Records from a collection
# # # # # # #

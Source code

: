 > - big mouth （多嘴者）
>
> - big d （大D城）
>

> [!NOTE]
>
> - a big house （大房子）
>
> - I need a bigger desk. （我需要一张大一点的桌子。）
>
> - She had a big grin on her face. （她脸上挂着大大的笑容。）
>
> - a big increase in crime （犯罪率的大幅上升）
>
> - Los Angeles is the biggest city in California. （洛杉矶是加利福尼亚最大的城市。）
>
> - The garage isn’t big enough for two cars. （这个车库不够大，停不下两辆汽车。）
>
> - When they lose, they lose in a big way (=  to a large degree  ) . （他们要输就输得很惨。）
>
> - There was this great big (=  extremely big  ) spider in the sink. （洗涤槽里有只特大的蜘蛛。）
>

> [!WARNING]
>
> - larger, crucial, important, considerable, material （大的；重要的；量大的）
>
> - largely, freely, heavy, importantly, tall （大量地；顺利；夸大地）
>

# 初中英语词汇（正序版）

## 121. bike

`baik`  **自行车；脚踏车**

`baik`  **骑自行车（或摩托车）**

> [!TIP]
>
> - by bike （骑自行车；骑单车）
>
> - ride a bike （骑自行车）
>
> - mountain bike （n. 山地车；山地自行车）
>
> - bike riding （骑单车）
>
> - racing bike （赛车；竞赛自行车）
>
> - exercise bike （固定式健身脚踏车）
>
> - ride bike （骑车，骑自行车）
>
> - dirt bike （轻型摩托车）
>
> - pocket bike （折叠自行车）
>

# # # # # # #

▶ _Required work_
Provide the count of lines above that contain "bike", without any other words.

▶ _Exercise result_
10